For the distribution purposes, if the territories exist they should be codified as a set of data based filters (i.e. Company Size → Employee Count / Revenue; Geography → Countries etc.)
Number of Accounts Per Sales Rep
The next prerequisites for account distribution is an understanding of the number of accounts you need to put in the hands of reps in order for them to be successful.
This is necessary for Named Accounts distribution but also quite important for Queue Based approach (although this should be more seen as a max number of accounts the rep can own rather than a number that will help them hit their goals).
There’s some rules of thumb on how to calculate it:
Work backwards - what is the goal that the reps need to reach? What’s the historical conversion rate? For example, if each rep needs to book 20 meetings & the conversion rate is around 5% then they need 400 accounts.
Account for disqualification rate - not every account that we will distribute is absolutely perfect. We should assume that there’s going to be a percentage of accounts that are not workable by reps. If we expect roughly 10% disqualification rate, then our original estimate should be around 450 accounts.

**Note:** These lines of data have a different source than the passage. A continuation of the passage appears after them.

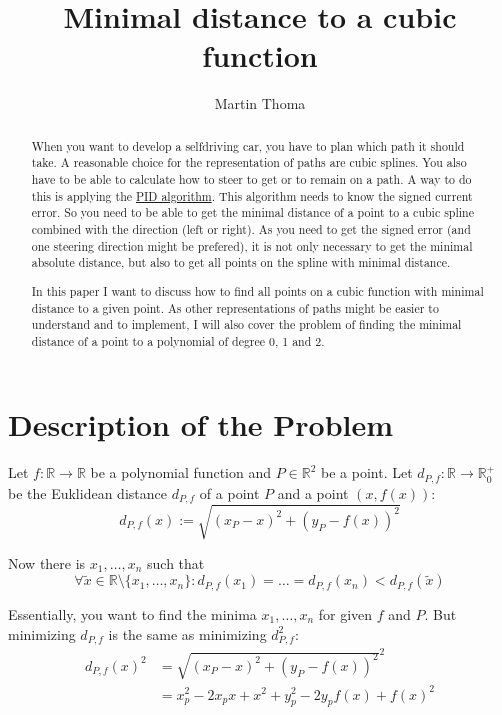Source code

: \documentclass[a4paper]{scrartcl}
\title{Minimal distance to a cubic function}
\author{Martin Thoma}
\theoremstyle{break}
\theoremstyle{nonumberplain}
\def\mdr{\ensuremath{\mathbb{R}}}
\begin{document}
\maketitle
\begin{abstract}
When you want to develop a selfdriving car, you have to plan which path 
it should take. A reasonable choice for the representation of
paths are cubic splines. You also have to be able to calculate
how to steer to get or to remain on a path. A way to do this
is applying the \href{https://en.wikipedia.org/wiki/PID_algorithm}{PID algorithm}.
This algorithm needs to know the signed current error. So you need to 
be able to get the minimal distance of a point to a cubic spline combined with the direction (left or right).
As you need to get the signed error (and one steering direction might
be prefered), it is not only necessary to
get the minimal absolute distance, but also to get all points
on the spline with minimal distance.

In this paper I want to discuss how to find all points on a cubic 
function with minimal distance to a given point.
As other representations of paths might be easier to understand and
to implement, I will also cover the problem of finding the minimal
distance of a point to a polynomial of degree 0, 1 and 2.
\end{abstract}

\section{Description of the Problem}
Let $f: \mdr \rightarrow \mdr$ be a polynomial function and $P \in \mdr^2$
be a point. Let $d_{P,f}: \mdr \rightarrow \mdr_0^+$
be the Euklidean distance $d_{P,f}$ of a point $P$ and a point $\left (x, f(x) \right )$:
\[d_{P,f} (x) := \sqrt{(x_P - x)^2 + (y_P - f(x))^2}\]

Now there is  $x_1, \dots, x_n$ such that 
\[\forall \tilde x \in \mathbb{R} \setminus \{x_1, \dots, x_n\}: d_{P,f}(x_1) = \dots = d_{P,f}(x_n) < d_{P,f}(\tilde x)\]

Essentially, you want to find the minima $x_1, \dots, x_n$ for given 
$f$ and $P$.
But minimizing $d_{P,f}$ is the same as minimizing $d_{P,f}^2$:
\begin{align}
    d_{P,f}(x)^2    &= \sqrt{(x_P - x)^2 + (y_P - f(x))^2}^2\\
                &= x_p^2 - 2x_p x + x^2 + y_p^2 - 2y_p f(x) + f(x)^2
\end{align}
\end{document}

Pad it - there’s usually not enough data to arrive at the exact number needed (and it will slightly vary rep by rep anyway). It is good to be safe than sorry so you should always add some accounts depending on your confidence in the above estimates. We found that anywhere between 10% - 30% is usually a good idea. If you feel like you might need more padding it’s probably good to use Queue approach instead.

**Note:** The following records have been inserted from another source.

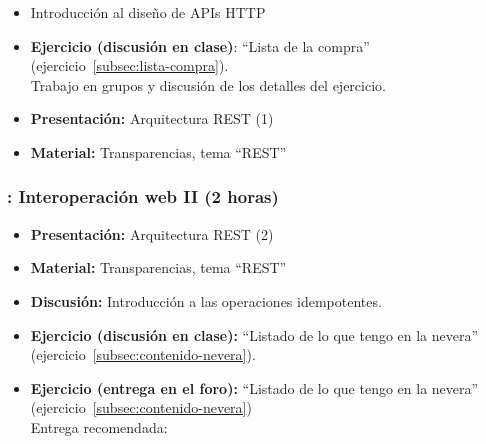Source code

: \documentclass[a4paper,12pt]{article}
\begin{document}
\begin{itemize}
\item Introducción al diseño de APIs HTTP
\item \textbf{Ejercicio (discusión en clase)}: ``Lista de la compra'' (ejercicio~\ref{subsec:lista-compra}). \\
  Trabajo en grupos y discusión de los detalles del ejercicio.
\item \textbf{Presentación:} Arquitectura REST (1)
\item \textbf{Material:} Transparencias, tema ``REST''
\end{itemize}

\subsubsection{\lunesG: Interoperación web II (2 horas)}
\label{cal:lunesG}

\begin{itemize}
\item \textbf{Presentación:} Arquitectura REST (2)
\item \textbf{Material:} Transparencias, tema ``REST''
\item \textbf{Discusión:} Introducción a las operaciones idempotentes.
\item \textbf{Ejercicio (discusión en clase):} ``Listado de lo que tengo en la nevera'' (ejercicio~\ref{subsec:contenido-nevera}).  
\item \textbf{Ejercicio (entrega en el foro):} ``Listado de lo que tengo en la nevera'' (ejercicio~\ref{subsec:contenido-nevera}) \\
  Entrega recomendada: \lunesH
\end{itemize}


\end{document}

Account Score (Prioritisation)
The easiest way to make any distribution a disaster is to distribute a random set of accounts.

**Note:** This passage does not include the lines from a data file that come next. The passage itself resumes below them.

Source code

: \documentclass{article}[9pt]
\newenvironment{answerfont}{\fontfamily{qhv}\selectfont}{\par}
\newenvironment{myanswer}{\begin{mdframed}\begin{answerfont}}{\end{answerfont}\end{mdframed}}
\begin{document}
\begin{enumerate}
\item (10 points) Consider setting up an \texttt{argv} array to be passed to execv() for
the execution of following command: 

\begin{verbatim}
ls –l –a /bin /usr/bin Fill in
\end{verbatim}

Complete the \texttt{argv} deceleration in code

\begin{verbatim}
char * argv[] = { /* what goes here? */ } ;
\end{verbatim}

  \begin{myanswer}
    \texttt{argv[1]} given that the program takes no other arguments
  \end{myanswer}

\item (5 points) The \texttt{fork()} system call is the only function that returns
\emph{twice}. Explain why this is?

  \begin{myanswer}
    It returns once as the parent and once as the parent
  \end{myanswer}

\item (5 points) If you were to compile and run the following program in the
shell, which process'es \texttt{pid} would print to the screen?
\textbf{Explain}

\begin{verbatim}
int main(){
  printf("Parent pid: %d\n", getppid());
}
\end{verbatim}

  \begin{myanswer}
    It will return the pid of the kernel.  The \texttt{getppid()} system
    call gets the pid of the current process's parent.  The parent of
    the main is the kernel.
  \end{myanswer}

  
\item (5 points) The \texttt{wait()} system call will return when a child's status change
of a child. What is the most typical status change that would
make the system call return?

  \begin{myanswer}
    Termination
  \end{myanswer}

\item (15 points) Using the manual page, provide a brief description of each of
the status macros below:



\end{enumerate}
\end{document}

This is a surefire way to loose confidence of the reps & have the sales team do their own prospecting. Any distribution should imply distributing highest priority accounts - see our guide on Scoring here.
Account Unassignment Rules
We’re strong proponents of the idea that each distribution should start with the clean up - removing accounts that are no longer worked on from reps names.
In order to do that we first need to define account removal rules to identify those (as well as to communicate with reps so they’re not surprised). The same set of rules should apply to future account redistributions.
The main data point we typically look at is Last Activity Date. For example any account that hasn’t been engaged with over the last 30 days is eligible for removal. The exact number of days you choose will depend on your sales process and how often you redistribute accounts.
Another data point you might be looking at are Disqualification Reasons. See notes below.
Account Distribution Eligibility Rules
Finally, you need to define which accounts are actually eligible for distribution. That’s usually different from Unassignment Rules because we don’t want exactly the same accounts to be redistributed each time (we want them to cool-off).
Last Activity of course has a big impact (and is usually higher than the threshold used for Removal - i.e. 60 or 90 days).
But there can be overriding factors:
New contact (stakeholder) identified.
Big increase in the Account Score.
Intent Event (i.e. engaged with the company content, started hiring for specific roles, raised funding). That’s usually incorporated into the score to keep it simple.